RM: Yeah. I think you make a really important point, though. When you’re working with clients who are not value-driven by price-driven and looking for cheap solutions just to get copy out there, they don’t really value what you do for them as much as they just need a need met, “I need a blog post, I need a brochure,” then you’re sort of opening yourself up for problems. Because those clients, like I said, they’re price-driven and they expect a lot and they don’t see the value that you can bring. When you’re working professionals who understand the value of copy and some of the people you’ve mentioned already who have developed courses and have done in-person training and they know the value of a sales page that actually converts and it’s actually going to impact their livelihood, those people seem more willing to trust the experience and the skill set that you bring to the table.

KH: Yeah, and I think that’s all it is. It’s just, they trust you, they know that you know what you’re doing, they know that you know more than them in this particular area, and they let you do your thing. It doesn’t mean they can’t question you, but the only people I’ve had problems with have not had that trust for whatever reason, and then that could be on my part for not educating them, like, “This is what I do,” and not providing that. I guess I get stubborn and I’m kind of like, “I don’t need to provide that. I just know, and you should just know that I know.” Maybe that is an issue, but I think if you have clients that trust your expertise, things go very smoothly.

RM: I think there’s a way to present it to clients as well.
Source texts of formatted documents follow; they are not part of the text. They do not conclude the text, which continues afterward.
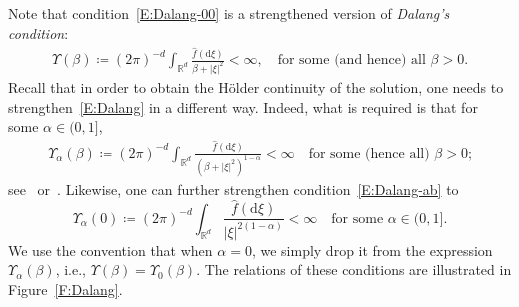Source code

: \documentclass[a4paper,11pt]{article}%
\theoremstyle{plain}
\theoremstyle{definition}
\numberwithin{equation}{section}
\newcommand{\R}{\mathbb{R}}
\newcommand{\ud}{\ensuremath{\mathrm{d}}}
\begin{document}
Note that condition~\eqref{E:Dalang-00} is a strengthened version of \textit{Dalang's condition}:
\begin{align}\label{E:Dalang}
  \Upsilon(\beta) \coloneqq \left(2\pi\right)^{-d} \int_{\R^d} \frac{\hat{f}(\ud \xi)}{\beta+ |\xi|^2} <\infty,
  \quad \text{for some (and hence) all $\beta>0$.}
\end{align}
Recall that in order to obtain the H\"older continuity of the solution, one needs to
strengthen~\eqref{E:Dalang} in a different way. Indeed, what is required is that for some $\alpha\in
(0,1]$,
\begin{align}\label{E:Dalang-ab}
  \Upsilon_\alpha(\beta) \coloneqq \left(2\pi\right)^{-d} \int_{\R^d} \frac{\widehat{f}(\ud\xi)}{\left(\beta+|\xi|^2\right)^{1-\alpha}}<\infty
  \quad \text{for some (hence all) $\beta>0$;}
\end{align}
see~\cite[Theorem 1.8]{chen.huang:19:comparison} or~\cite{sanz-sole.sarra:02:holder}. Likewise, one
can further strengthen condition~\eqref{E:Dalang-ab} to
\begin{equation}\label{E:Dalang-a0}
  \Upsilon_\alpha(0) \coloneqq \left(2\pi\right)^{-d} \int_{\R^d} \frac{\hat{f}(\ud \xi)}{|\xi|^{2(1-\alpha)}} <\infty
  \quad \text{for some $\alpha\in (0,1]$.}
\end{equation}
We use the convention that when $\alpha = 0$, we simply drop it from the expression
$\Upsilon_\alpha(\beta)$, i.e., $\Upsilon(\beta) = \Upsilon_0(\beta)$. The relations of these
conditions are illustrated in Figure~\ref{F:Dalang}.

\end{document}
Oftentimes, and this certainly happened in the beginning of my career and sometimes I even do it now, where I’ll make a presentation to a client, and then I sort of open it up. I open myself up for those kinds of problems by saying things like, “What do you think,” not presenting it as the expert, but rather saying, “Okay, here’s a product. Now go ahead and edit it and change it to what you think, and I’ll go ahead and make those changes.” That is so not the right approach if you’re the expert and if you’re confident in what you’ve written and presented.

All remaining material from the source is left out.